Do terrestrial geomagnetic field reversals have an effect on Earth’s climate? Cooper et al. created a precisely dated radiocarbon record around the time of the Laschamps geomagnetic reversal about 41,000 years ago from the rings of New Zealand swamp kauri trees. This record reveals a substantial increase in the carbon-14 content of the atmosphere culminating during the period of weakening magnetic field strength preceding the polarity switch.A. Cooper, et al. Science 371: 811-818
Excerpts from article: . . . coincident with Earth’s weakened geomagnetic field immediately preceding the reversed state of the Laschamps, we describe the “Adams Transitional Geomagnetic Event.” The lowered geomagnetic field intensity during the Adams Event, together with major changes in the intensity of cosmic radiation, is estimated to have increased levels of atmospheric ionization and ultraviolet (UV) radiation, especially in equatorial and low latitudes (<40°), because of a 10-fold decrease in the cosmic ray cut-off rigidity.

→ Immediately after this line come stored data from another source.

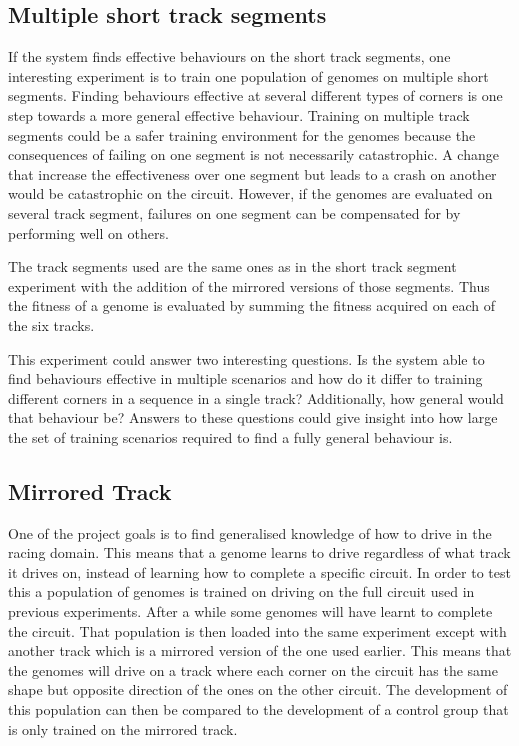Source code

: \subsection{Multiple short track segments}

If the system finds effective behaviours on the short track segments, one interesting experiment is to train one population of genomes on multiple short segments. Finding behaviours effective at several different types of corners is one step towards a more general effective behaviour. Training on multiple track segments could be a safer training environment for the genomes because the consequences of failing on one segment is not necessarily catastrophic. A change that increase the effectiveness over one segment but leads to a crash on another would be catastrophic on the circuit. However, if the genomes are evaluated on several track segment, failures on one segment can be compensated for by performing well on others. 

The track segments used are the same ones as in the short track segment experiment with the addition of the mirrored versions of those segments. Thus the fitness of a genome is evaluated by summing the fitness acquired on each of the six tracks.

This experiment could answer two interesting questions. Is the system able to find behaviours effective in multiple scenarios and how do it differ to training different corners in a sequence in a single track? Additionally, how general would that behaviour be? Answers to these questions could give insight into how large the set of training scenarios required to find a fully general behaviour is. 


\subsection{Mirrored Track}
\label{method:mirror}
One of the project goals is to find generalised knowledge of how to drive in the racing domain. This means that a genome learns to drive regardless of what track it drives on, instead of learning how to complete a specific circuit. In order to test this a population of genomes is trained on driving on the full circuit used in previous experiments. After a while some genomes will have learnt to complete the circuit. That population is then loaded into the same experiment except with another track which is a mirrored version of the one used earlier. This means that the genomes will drive on a track where each corner on the circuit has the same shape but opposite direction of the ones on the other circuit. The development of this population can then be compared to the development of a control group that is only trained on the mirrored track. 

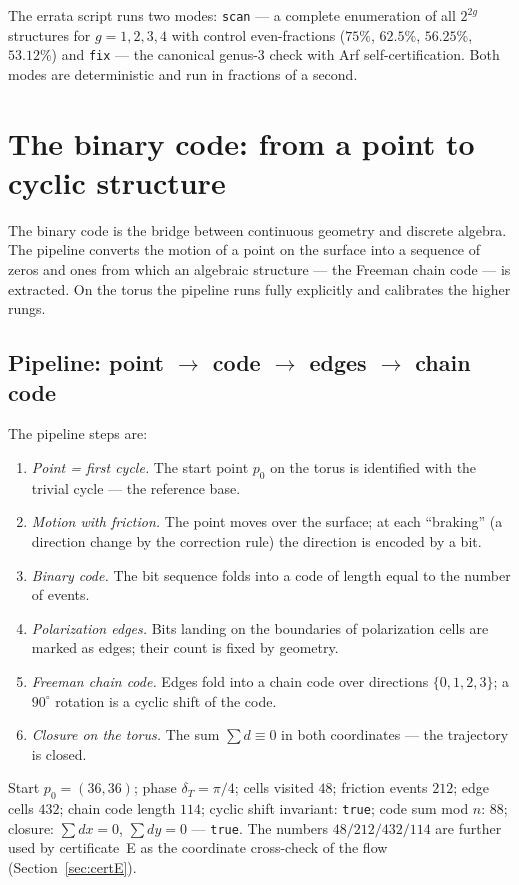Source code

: The errata script runs two modes: \texttt{scan} --- a complete
enumeration of all $2^{2g}$ structures for $g=1,2,3,4$ with control
even-fractions ($75\%$, $62.5\%$, $56.25\%$, $53.12\%$) and
\texttt{fix} --- the canonical genus-3 check with Arf
self-certification. Both modes are deterministic and run in
fractions of a second.

\section{The binary code: from a point to cyclic structure}
\label{sec:binary}

The binary code is the bridge between continuous geometry and
discrete algebra. The pipeline converts the motion of a point on the
surface into a sequence of zeros and ones from which an algebraic
structure --- the Freeman chain code --- is extracted. On the torus
the pipeline runs fully explicitly and calibrates the higher rungs.

\subsection{Pipeline: point $\to$ code $\to$ edges $\to$ chain code}

The pipeline steps are:
\begin{enumerate}[leftmargin=2.2em]
\item \emph{Point = first cycle.} The start point $p_0$ on the torus
  is identified with the trivial cycle --- the reference base.
\item \emph{Motion with friction.} The point moves over the
  surface; at each ``braking'' (a direction change by the correction
  rule) the direction is encoded by a bit.
\item \emph{Binary code.} The bit sequence folds into a code of
  length equal to the number of events.
\item \emph{Polarization edges.} Bits landing on the boundaries of
  polarization cells are marked as edges; their count is fixed by
  geometry.
\item \emph{Freeman chain code.} Edges fold into a chain code over
  directions $\{0,1,2,3\}$; a $90^\circ$ rotation is a cyclic shift
  of the code.
\item \emph{Closure on the torus.} The sum $\sum d\equiv0$ in both
  coordinates --- the trajectory is closed.
\end{enumerate}

\begin{databox}
Start $p_0=(36,36)$; phase $\delta_T=\pi/4$; cells visited $48$;
friction events $212$; edge cells $432$; chain code length $114$;
cyclic shift invariant: \texttt{true}; code sum mod $n$: $88$;
closure: $\sum dx=0$, $\sum dy=0$ --- \texttt{true}. The numbers
$48/212/432/114$ are further used by certificate~E as the
coordinate cross-check of the flow (Section~\ref{sec:certE}).
\end{databox}

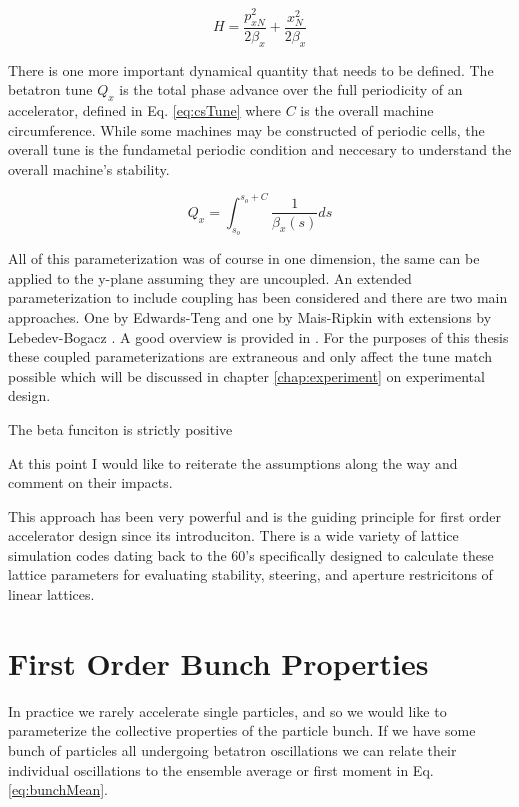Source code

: \begin{equation} \label{eq:csNormHam}
	H = \frac{p_{xN}^2}{2\beta_x} + \frac{x_{N}^2}{2\beta_x}
\end{equation}

There is one more important dynamical quantity that needs to be defined. The betatron tune $Q_x$ is the total phase advance over the full periodicity of an accelerator, defined in Eq. \ref{eq:csTune} where $C$ is the overall machine circumference. While some machines may be constructed of periodic cells, the overall tune is the fundametal periodic condition and neccesary to understand the overall machine's stability.

\begin{equation} \label{eq:csTune}
	Q_x = \int_{s_o}^{s_o + C} \frac{1}{\beta_x(s)} ds
\end{equation}

All of this parameterization was of course in one dimension, the same can be applied to the y-plane assuming they are uncoupled. An extended parameterization to include coupling has been considered and there are two main approaches. One by Edwards-Teng \cite{edwards-teng} and one by Mais-Ripkin \cite{mais-ripkin} with extensions by Lebedev-Bogacz \cite{lebedev-bogacz}. A good overview is provided in \cite{vanwelde}. For the purposes of this thesis these coupled parameterizations are extraneous and only affect the tune match possible which will be discussed in chapter \ref{chap:experiment} on experimental design.

The beta funciton is strictly positive

At this point I would like to reiterate the assumptions along the way and comment on their impacts.

This approach has been very powerful and is the guiding principle for first order accelerator design since its introduciton. There is a wide variety of lattice simulation codes dating back to the 60's specifically designed to calculate these lattice parameters for evaluating stability, steering, and aperture restricitons of linear lattices.

\section{First Order Bunch Properties} \label{sec:bunchEmit}
In practice we rarely accelerate single particles, and so we would like to parameterize the collective properties of the particle bunch. If we have some bunch of particles all undergoing betatron oscillations we can relate their individual oscillations to the ensemble average or first moment in Eq. \ref{eq:bunchMean}.

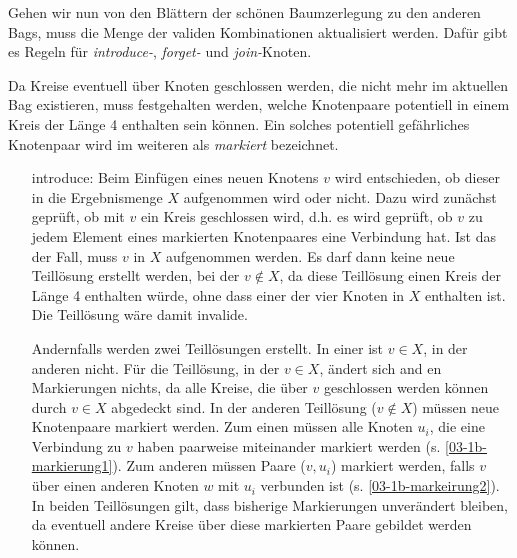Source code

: Gehen wir nun von den Blättern der schönen Baumzerlegung zu den anderen Bags, muss die Menge der validen Kombinationen aktualisiert werden. Dafür gibt es Regeln für \textit{introduce-}, \textit{forget-} und \textit{join-}Knoten. 

Da Kreise eventuell über Knoten geschlossen werden, die nicht mehr im aktuellen Bag existieren, muss festgehalten werden, welche Knotenpaare potentiell in einem Kreis der Länge 4 enthalten sein können. Ein solches potentiell gefährliches Knotenpaar wird im weiteren als \textit{markiert} bezeichnet.

\begin{itemize}
\item[introduce: ]Beim Einfügen eines neuen Knotens $v$ wird entschieden, ob dieser in die Ergebnismenge $X$ aufgenommen wird oder nicht. Dazu wird zunächst geprüft, ob mit $v$ ein Kreis geschlossen wird, d.h. es wird geprüft, ob $v$ zu jedem Element eines markierten Knotenpaares eine Verbindung hat. Ist das der Fall, muss $v$ in $X$ aufgenommen werden. Es darf dann keine neue Teillösung erstellt werden, bei der $v\notin X$, da diese Teillösung einen Kreis der Länge 4 enthalten würde, ohne dass einer der vier Knoten in $X$ enthalten ist. Die Teillösung wäre damit invalide.

Andernfalls werden zwei Teillösungen erstellt. In einer ist $v\in X$, in der anderen nicht. Für die Teillösung, in der $v\in X$, ändert sich and en Markierungen nichts, da alle Kreise, die über $v$ geschlossen werden können durch $v\in X$ abgedeckt sind. In der anderen Teillösung ($v\notin X$) müssen neue Knotenpaare markiert werden. Zum einen müssen alle Knoten $u_i$, die eine Verbindung zu $v$ haben paarweise miteinander markiert werden (s. \autoref{03-1b-markierung1}). Zum anderen müssen Paare ($v,u_i$) markiert werden, falls $v$ über einen anderen Knoten $w$ mit $u_i$ verbunden ist (s. \autoref{03-1b-markeirung2}). In beiden Teillösungen gilt, dass bisherige Markierungen unverändert bleiben, da eventuell andere Kreise über diese markierten Paare gebildet werden können.


\end{itemize}
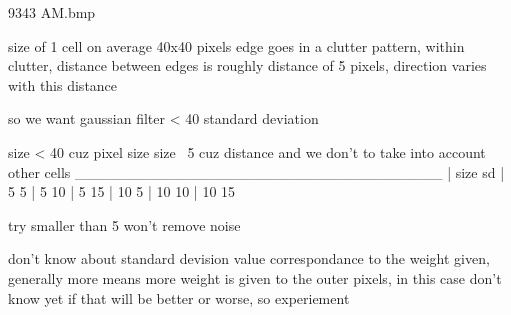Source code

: 9343 AM.bmp

size of 1 cell on average 40x40 pixels
edge goes in a clutter pattern, within clutter, distance between edges is roughly distance of 5 pixels, direction varies with this distance

so we want gaussian filter < 40
standard deviation 


size < 40 cuz pixel size
size ~5 cuz distance and we don't to take into account other cells
___________________________________
| size          sd
|  5            5
|  5            10
|  5            15
|  10           5
|  10           10
|  10           15

try smaller than 5 won't remove noise

don't know about standard devision value correspondance to the weight given, generally more means more weight is given to the outer pixels, in this case don't know yet if that will be better or worse, so experiement
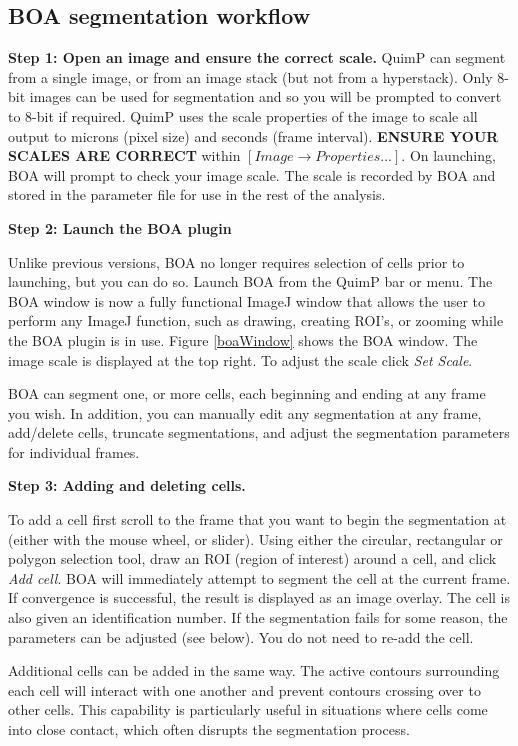 \documentclass[a4paper,12pt]{article}
\begin{document}
\subsection{BOA segmentation workflow}
\textbf{Step 1: Open an image and ensure the correct scale.}  QuimP can segment from a single image, or from an image stack
(but not from a hyperstack).  Only 8-bit images can be used for segmentation and so you will be prompted to convert to 8-bit 
if required.  QuimP uses the scale properties of the image to scale all output to
 microns (pixel size) and seconds (frame interval).  \textbf{ENSURE YOUR SCALES ARE CORRECT} within $[Image\rightarrow Properties...]$.
 On launching, BOA will prompt to check your image scale. The scale is recorded by BOA and stored in the parameter file for
 use in the rest of the analysis. 


\textbf{Step 2: Launch the BOA plugin} 

Unlike previous versions, BOA no longer requires selection of cells prior to launching, but you can do so.  Launch BOA from the QuimP bar or menu.
The BOA window is now a fully functional ImageJ window that allows the user to perform any ImageJ function, such as drawing,
creating ROI's, or zooming while the BOA plugin is in use.  Figure \ref{boaWindow} shows the BOA window.
The image scale is displayed at the top right.  To adjust the scale click \textit{Set Scale}.      

BOA can segment one, or more cells, each beginning and ending at any frame you wish.  In addition, you can manually 
edit any segmentation at any frame, add/delete cells, truncate segmentations, and adjust the segmentation
parameters for individual frames.

\textbf{Step 3: Adding and deleting cells.} 

To add a cell first scroll to the frame that you want to begin the segmentation at (either with the mouse wheel, or slider).  Using either the
circular, rectangular or polygon selection tool, draw an ROI (region of interest) around a cell, and click \textit{Add cell}.
BOA will immediately attempt to segment 
the cell at the current frame.  If convergence is successful, the result is displayed as an image overlay. The cell is also given an
identification number.
If the segmentation fails for some reason, the parameters can be adjusted (see below). You do not need to re-add the cell.

Additional cells can be added in the same way.   The active contours surrounding each cell will interact with one another and prevent
contours crossing over to other cells.  This capability is particularly useful in situations where cells come into close contact, 
which often disrupts the segmentation process.
\end{document}
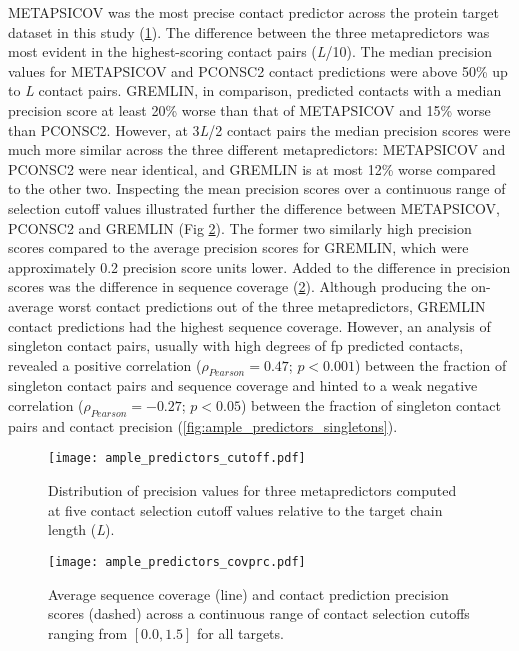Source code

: METAPSICOV was the most precise contact predictor across the protein target dataset in this study (\cref{fig:ample_predictors_cutoff}). The difference between the three metapredictors was most evident in the highest-scoring contact pairs (\textit{L}/10). The median precision values for METAPSICOV and PCONSC2 contact predictions were above 50\% up to \textit{L} contact pairs. GREMLIN, in comparison, predicted contacts with a median precision score at least 20\% worse than that of METAPSICOV and 15\% worse than PCONSC2. However, at 3\textit{L}/2 contact pairs the median precision scores were much more similar across the three different metapredictors: METAPSICOV and PCONSC2 were near identical, and GREMLIN is at most 12\% worse compared to the other two. Inspecting the mean precision scores over a continuous range of selection cutoff values illustrated further the difference between METAPSICOV, PCONSC2 and GREMLIN (Fig \ref{fig:ample_predictors_covprc}). The former two similarly high precision scores compared to the average precision scores for GREMLIN, which were approximately 0.2 precision score units lower. Added to the difference in precision scores was the difference in sequence coverage (\cref{fig:ample_predictors_covprc}). Although producing the on-average worst contact predictions out of the three metapredictors, GREMLIN contact predictions had the highest sequence coverage. However, an analysis of singleton contact pairs, usually with high degrees of \gls{fp} predicted contacts, revealed a positive correlation ($\rho_{Pearson}=0.47$; $p<0.001$) between the fraction of singleton contact pairs and sequence coverage and hinted to a weak negative correlation ($\rho_{Pearson}=-0.27$; $p<0.05$) between the fraction of singleton contact pairs and contact precision (\cref{fig:ample_predictors_singletons}).

\begin{figure}[H]
    \centering
    \texttt{[image: ample\_predictors\_cutoff.pdf]}
    \caption[Precision analysis of three metapredictors]{Distribution of precision values for three metapredictors computed at five contact selection cutoff values relative to the target chain length (\textit{L}).}
    \label{fig:ample_predictors_cutoff}
\end{figure}

\begin{figure}[H]
    \centering
    \texttt{[image: ample\_predictors\_covprc.pdf]}
    \caption[Sequence coverage and contact precision analysis]{Average sequence coverage (line) and contact prediction precision scores (dashed) across a continuous range of contact selection cutoffs ranging from $[0.0, 1.5]$ for all targets.}
    \label{fig:ample_predictors_covprc}
\end{figure}

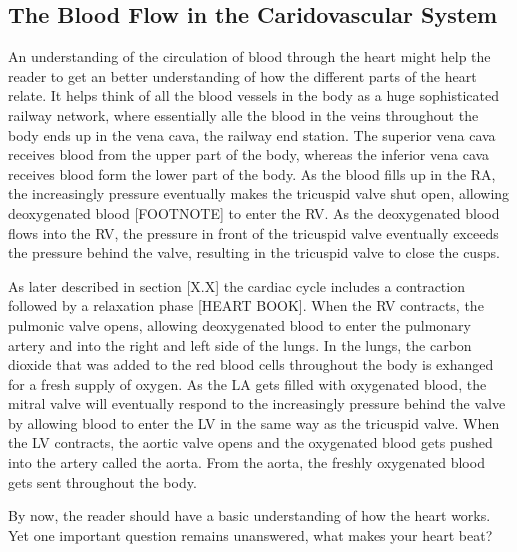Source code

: 
\subsection{The Blood Flow in the Caridovascular System}
An understanding of the circulation of blood through the heart might help the reader to get an better understanding of how the different parts of the heart relate. It helps think of all the blood vessels in the body as a huge sophisticated railway network, where essentially alle the blood in the veins throughout the body ends up in the vena cava, the railway end station. The superior vena cava receives blood from the upper part of the body, whereas the inferior vena cava receives blood form the lower part of the body. As the blood fills up in the RA, the increasingly pressure eventually makes the tricuspid valve shut open, allowing deoxygenated blood [FOOTNOTE] to enter the RV. As the deoxygenated blood flows into the RV, the pressure in front of the tricuspid valve eventually exceeds the pressure behind the valve, resulting in the tricuspid valve to close the cusps. 

As later described in section [X.X] the cardiac cycle includes a contraction followed by a relaxation phase [HEART BOOK]. When the RV contracts, the pulmonic valve opens, allowing deoxygenated blood to enter the pulmonary artery and into the right and left side of the lungs. In the lungs, the carbon dioxide that was added to the red blood cells throughout the body is exhanged for a fresh supply of oxygen.
As the LA gets filled with oxygenated blood, the mitral valve will eventually respond to the increasingly pressure behind the valve by allowing blood to enter the LV in the same way as the tricuspid valve. When the LV contracts, the aortic valve opens and the oxygenated blood gets pushed into the artery called the aorta. From the aorta, the freshly oxygenated blood gets sent throughout the body.

By now, the reader should have a basic understanding of how the heart works. Yet one important question remains unanswered, what makes your heart beat?

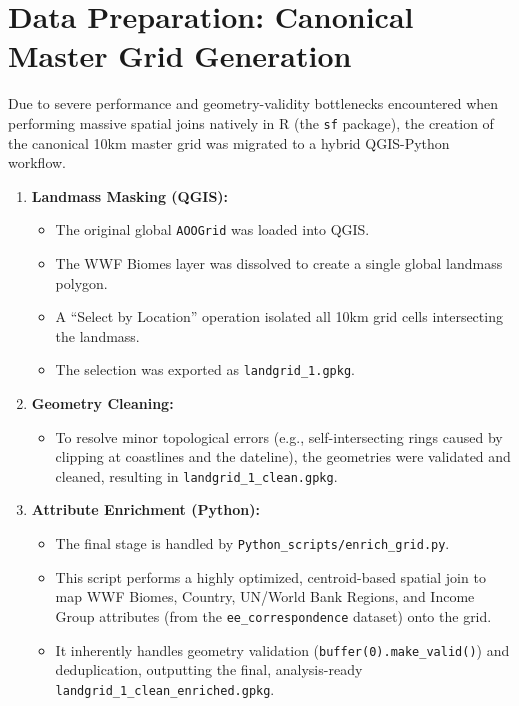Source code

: \documentclass[
  letterpaper,
  DIV=11,
  numbers=noendperiod]{scrreprt}
\providecommand{\tightlist}{%
  \setlength{\itemsep}{0pt}\setlength{\parskip}{0pt}}
\begin{document}
\section{Data Preparation: Canonical Master Grid
Generation}\label{data-preparation-canonical-master-grid-generation}

Due to severe performance and geometry-validity bottlenecks encountered
when performing massive spatial joins natively in R (the \texttt{sf}
package), the creation of the canonical 10km master grid was migrated to
a hybrid QGIS-Python workflow.

\begin{enumerate}
\def\labelenumi{\arabic{enumi}.}
\tightlist
\item
  \textbf{Landmass Masking (QGIS):}

  \begin{itemize}
  \tightlist
  \item
    The original global \texttt{AOOGrid} was loaded into QGIS.
  \item
    The WWF Biomes layer was dissolved to create a single global
    landmass polygon.
  \item
    A ``Select by Location'' operation isolated all 10km grid cells
    intersecting the landmass.
  \item
    The selection was exported as \texttt{landgrid\_1.gpkg}.
  \end{itemize}
\item
  \textbf{Geometry Cleaning:}

  \begin{itemize}
  \tightlist
  \item
    To resolve minor topological errors (e.g., self-intersecting rings
    caused by clipping at coastlines and the dateline), the geometries
    were validated and cleaned, resulting in
    \texttt{landgrid\_1\_clean.gpkg}.
  \end{itemize}
\item
  \textbf{Attribute Enrichment (Python):}

  \begin{itemize}
  \tightlist
  \item
    The final stage is handled by
    \texttt{Python\_scripts/enrich\_grid.py}.
  \item
    This script performs a highly optimized, centroid-based spatial join
    to map WWF Biomes, Country, UN/World Bank Regions, and Income Group
    attributes (from the \texttt{ee\_correspondence} dataset) onto the
    grid.
  \item
    It inherently handles geometry validation
    (\texttt{buffer(0).make\_valid()}) and deduplication, outputting the
    final, analysis-ready \texttt{landgrid\_1\_clean\_enriched.gpkg}.
  \end{itemize}
\end{enumerate}
\end{document}
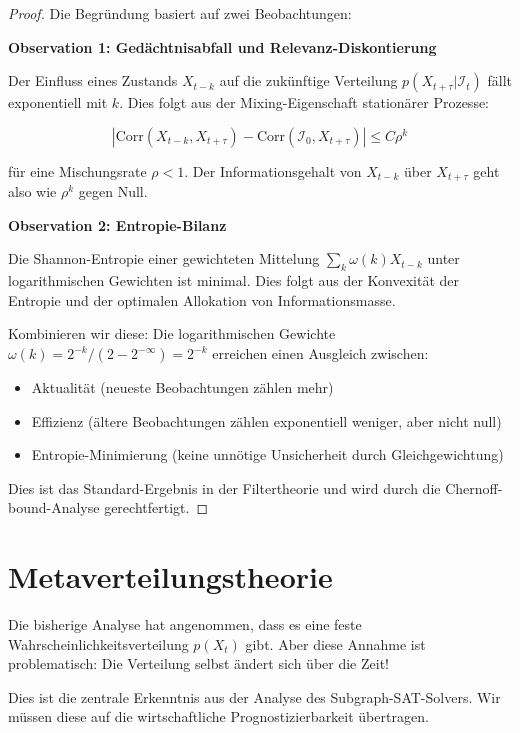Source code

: \documentclass[12pt, a4paper, titlepage]{report}
\theoremstyle{definition}
\theoremstyle{remark}
\begin{document}
\begin{proof}
Die Begründung basiert auf zwei Beobachtungen:

\textbf{Observation 1: Gedächtnisabfall und Relevanz-Diskontierung}

Der Einfluss eines Zustands $X_{t-k}$ auf die zukünftige Verteilung $p(X_{t+\tau} | \mathcal{I}_t)$ fällt exponentiell mit $k$. Dies folgt aus der Mixing-Eigenschaft stationärer Prozesse:

\begin{equation}
|\text{Corr}(X_{t-k}, X_{t+\tau}) - \text{Corr}(\mathcal{I}_0, X_{t+\tau})| \leq C \rho^k
\end{equation}

für eine Mischungsrate $\rho < 1$. Der Informationsgehalt von $X_{t-k}$ über $X_{t+\tau}$ geht also wie $\rho^k$ gegen Null.

\textbf{Observation 2: Entropie-Bilanz}

Die Shannon-Entropie einer gewichteten Mittelung $\sum_k \omega(k) X_{t-k}$ unter logarithmischen Gewichten ist minimal. Dies folgt aus der Konvexität der Entropie und der optimalen Allokation von Informationsmasse.

Kombinieren wir diese: Die logarithmischen Gewichte $\omega(k) = 2^{-k} / (2 - 2^{-\infty}) = 2^{-k}$ erreichen einen Ausgleich zwischen:
\begin{itemize}
  \item Aktualität (neueste Beobachtungen zählen mehr)
  \item Effizienz (ältere Beobachtungen zählen exponentiell weniger, aber nicht null)
  \item Entropie-Minimierung (keine unnötige Unsicherheit durch Gleichgewichtung)
\end{itemize}

Dies ist das Standard-Ergebnis in der Filtertheorie und wird durch die Chernoff-bound-Analyse gerechtfertigt.
\end{proof}

\section{Metaverteilungstheorie}

Die bisherige Analyse hat angenommen, dass es eine feste Wahrscheinlichkeitsverteilung $p(X_t)$ gibt. Aber diese Annahme ist problematisch: Die Verteilung selbst ändert sich über die Zeit!

Dies ist die zentrale Erkenntnis aus der Analyse des Subgraph-SAT-Solvers. Wir müssen diese auf die wirtschaftliche Prognostizierbarkeit übertragen.
\end{document}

During [this period], the ionization in the middle stratosphere and surface UV radiation levels are estimated to have been further heightened (up to 25 to 40% and 10 to 15% above current levels, respectively), after taking into account changes in the solar spectrum. Furthermore, these values are likely to be much greater during the short-lived solar energetic particle events.
The implications of this study are considerable. For instance, the Adams Event is very close in timing to the globally widespread appearance and increase in figurative cave art, red ochre handprints, and changing use of caves ~40 to 42 ka, e.g., in Europe and Island Southeast Asia. This sudden behavioral shift in very different parts of the world is consistent with an increasing or changed use of caves during the Adams Event, potentially as shelter from the increase of ultraviolet B, potentially to harmful levels, which might also explain an increased use of red ochre sunscreen. Rather than the actual advent of figurative art, early cave art would therefore appear to represent the preservation of preexisting behaviors on a new medium. Other important archaeological boundaries during the wider Laschamps include the extinction of the Neanderthals (recalibrated here at 40.9 to 40.5 ka).